The Parish of Kildonan was founded in 1812 by the Scottish philanthropist Thomas Douglas, 5th Earl of Selkirk, who named it Kildonan in 1817 for the Strath of Kildonan in Sutherlandshire, Scotland, from where many of the early settlers had come. There, in 1851, the first Presbyterian Church in western Canada was established.

The area was administered by the Council of Assiniboia until the creation of the Province of Manitoba in 1870. Following the signing of Treaty 1 with the Chippewa (Anishinabe) and Cree First Nations in 1871, settlement increased in the region and the process of municipal development had accelerated. In 1875, Kildonan became one of the districts of the Red River Colony, and originally rivalled Fort Garry in the Winnipeg area. In 1876, the community was incorporated as the Municipality of Kildonan and St. James, later becoming the Rural Municipality of Kildonan in 1880/1881.

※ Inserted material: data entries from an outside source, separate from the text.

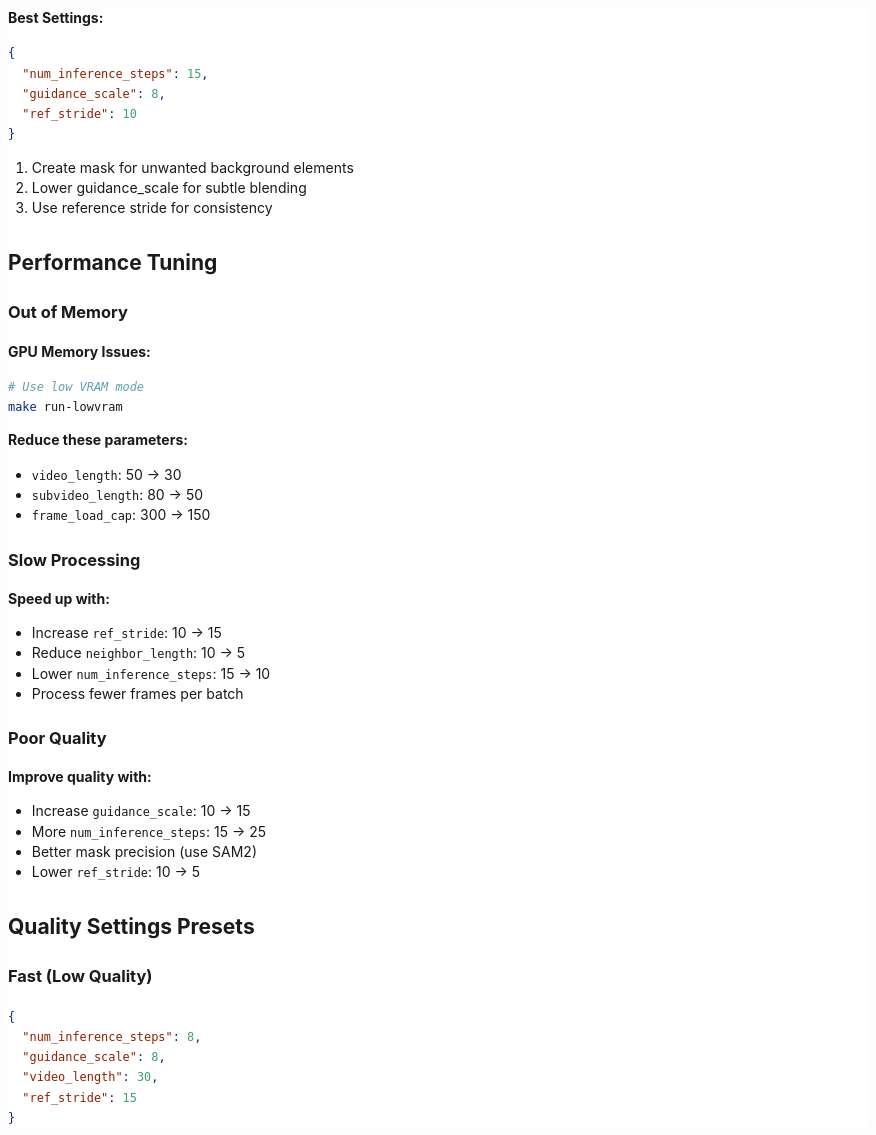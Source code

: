 **Best Settings:**
```json
{
  "num_inference_steps": 15,
  "guidance_scale": 8,
  "ref_stride": 10
}
```

1. Create mask for unwanted background elements
2. Lower guidance_scale for subtle blending
3. Use reference stride for consistency

## Performance Tuning

### Out of Memory

**GPU Memory Issues:**

```bash
# Use low VRAM mode
make run-lowvram
```

**Reduce these parameters:**
- `video_length`: 50 → 30
- `subvideo_length`: 80 → 50
- `frame_load_cap`: 300 → 150

### Slow Processing

**Speed up with:**
- Increase `ref_stride`: 10 → 15
- Reduce `neighbor_length`: 10 → 5
- Lower `num_inference_steps`: 15 → 10
- Process fewer frames per batch

### Poor Quality

**Improve quality with:**
- Increase `guidance_scale`: 10 → 15
- More `num_inference_steps`: 15 → 25
- Better mask precision (use SAM2)
- Lower `ref_stride`: 10 → 5

## Quality Settings Presets

### Fast (Low Quality)

```json
{
  "num_inference_steps": 8,
  "guidance_scale": 8,
  "video_length": 30,
  "ref_stride": 15
}
```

From 1875 to 1914, Kildonan covered a large area on both sides of the Red River, just north of the original City of Winnipeg. In 1914, the Kildonan area was divided: the area east of the river became the RM of East Kildonan, and the area west of the river became the RM of West Kildonan. West Kildonan at that time included the area of current-day Old Kildonan. However, because West Kildonan had been developed as a residential suburb of Winnipeg, and wanted expensive urban services, while Old Kildonan remained primarily rural, and still had the rural farming character of the "Old" Parish of Kildonan, the two areas (along with North Kildonan) divided into separate municipalities on 1 July 1921. After the division of the area, the first elected reeve of Old Kildonan was Robert Toshack, with Councillor H. J. Seymour elected by acclamation in June 1921.

The area did not see substantial development until the late 1960s with the construction of The Maples subdivision, and even today contains substantial undeveloped areas and a number of farms.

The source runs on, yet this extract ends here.